→ **Exercise**: Transcribe every entry word for word, leaving out all images.

→ **Stored data**:
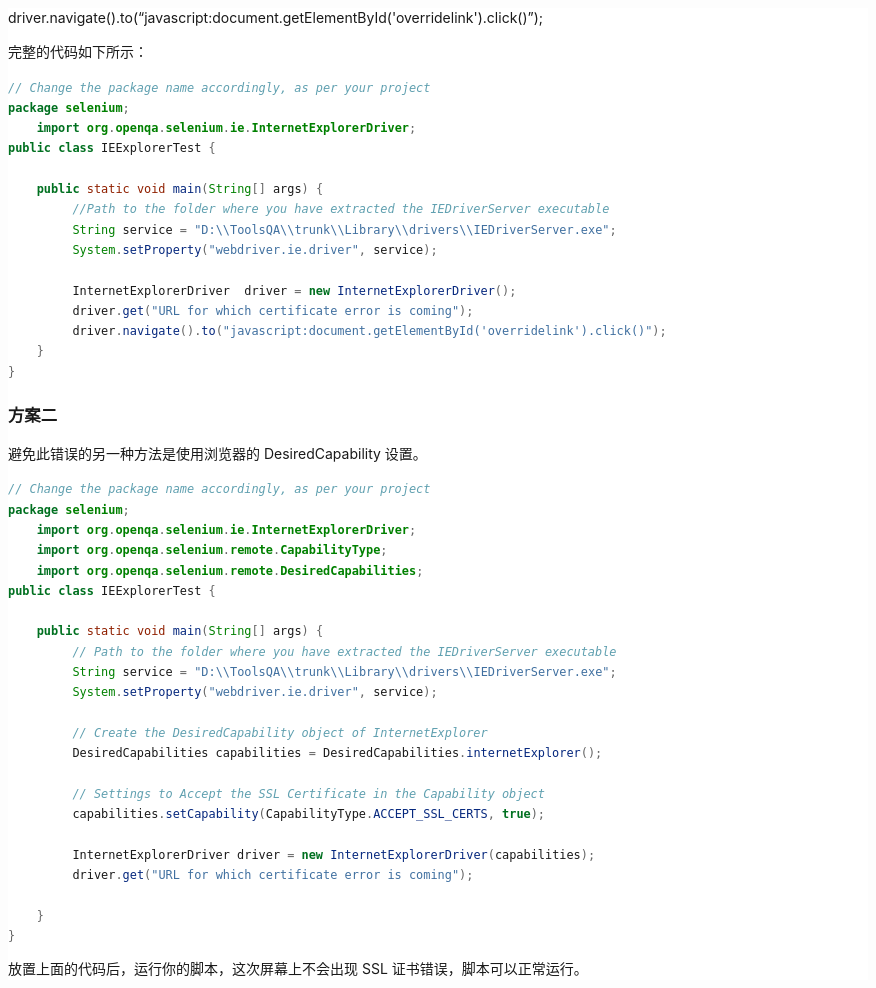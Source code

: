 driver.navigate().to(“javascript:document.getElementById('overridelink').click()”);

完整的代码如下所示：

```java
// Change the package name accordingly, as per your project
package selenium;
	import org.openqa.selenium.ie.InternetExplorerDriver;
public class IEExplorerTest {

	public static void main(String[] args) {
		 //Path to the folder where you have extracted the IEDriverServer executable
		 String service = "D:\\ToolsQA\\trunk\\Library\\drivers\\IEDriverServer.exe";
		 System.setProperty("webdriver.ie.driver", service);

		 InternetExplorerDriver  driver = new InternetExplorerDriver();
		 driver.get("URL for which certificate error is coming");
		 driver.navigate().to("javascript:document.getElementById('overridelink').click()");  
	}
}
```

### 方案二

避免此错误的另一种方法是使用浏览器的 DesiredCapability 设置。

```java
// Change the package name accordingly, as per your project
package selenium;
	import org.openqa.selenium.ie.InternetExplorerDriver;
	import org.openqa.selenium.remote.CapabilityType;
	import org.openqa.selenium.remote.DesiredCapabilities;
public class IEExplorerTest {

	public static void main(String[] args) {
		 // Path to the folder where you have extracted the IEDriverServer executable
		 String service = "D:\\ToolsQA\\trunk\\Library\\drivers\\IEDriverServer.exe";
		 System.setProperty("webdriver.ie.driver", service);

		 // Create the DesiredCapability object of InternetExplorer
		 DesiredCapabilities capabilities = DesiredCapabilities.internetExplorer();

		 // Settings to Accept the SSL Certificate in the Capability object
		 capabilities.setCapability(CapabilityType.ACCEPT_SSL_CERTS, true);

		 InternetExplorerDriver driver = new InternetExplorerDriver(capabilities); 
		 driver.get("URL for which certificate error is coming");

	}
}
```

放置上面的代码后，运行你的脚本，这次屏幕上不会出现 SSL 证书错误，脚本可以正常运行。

→ **Exercise response**:
Source code

: driver.navigate().to(“javascript:document.getElementById('overridelink').click()”);

完整的代码如下所示：

```java
// Change the package name accordingly, as per your project
package selenium;
	import org.openqa.selenium.ie.InternetExplorerDriver;
public class IEExplorerTest {

	public static void main(String[] args) {
		 //Path to the folder where you have extracted the IEDriverServer executable
		 String service = "D:\\ToolsQA\\trunk\\Library\\drivers\\IEDriverServer.exe";
		 System.setProperty("webdriver.ie.driver", service);

		 InternetExplorerDriver  driver = new InternetExplorerDriver();
		 driver.get("URL for which certificate error is coming");
		 driver.navigate().to("javascript:document.getElementById('overridelink').click()");  
	}
}
```

### 方案二

避免此错误的另一种方法是使用浏览器的 DesiredCapability 设置。

```java
// Change the package name accordingly, as per your project
package selenium;
	import org.openqa.selenium.ie.InternetExplorerDriver;
	import org.openqa.selenium.remote.CapabilityType;
	import org.openqa.selenium.remote.DesiredCapabilities;
public class IEExplorerTest {

	public static void main(String[] args) {
		 // Path to the folder where you have extracted the IEDriverServer executable
		 String service = "D:\\ToolsQA\\trunk\\Library\\drivers\\IEDriverServer.exe";
		 System.setProperty("webdriver.ie.driver", service);

		 // Create the DesiredCapability object of InternetExplorer
		 DesiredCapabilities capabilities = DesiredCapabilities.internetExplorer();

		 // Settings to Accept the SSL Certificate in the Capability object
		 capabilities.setCapability(CapabilityType.ACCEPT_SSL_CERTS, true);

		 InternetExplorerDriver driver = new InternetExplorerDriver(capabilities); 
		 driver.get("URL for which certificate error is coming");

	}
}
```

放置上面的代码后，运行你的脚本，这次屏幕上不会出现 SSL 证书错误，脚本可以正常运行。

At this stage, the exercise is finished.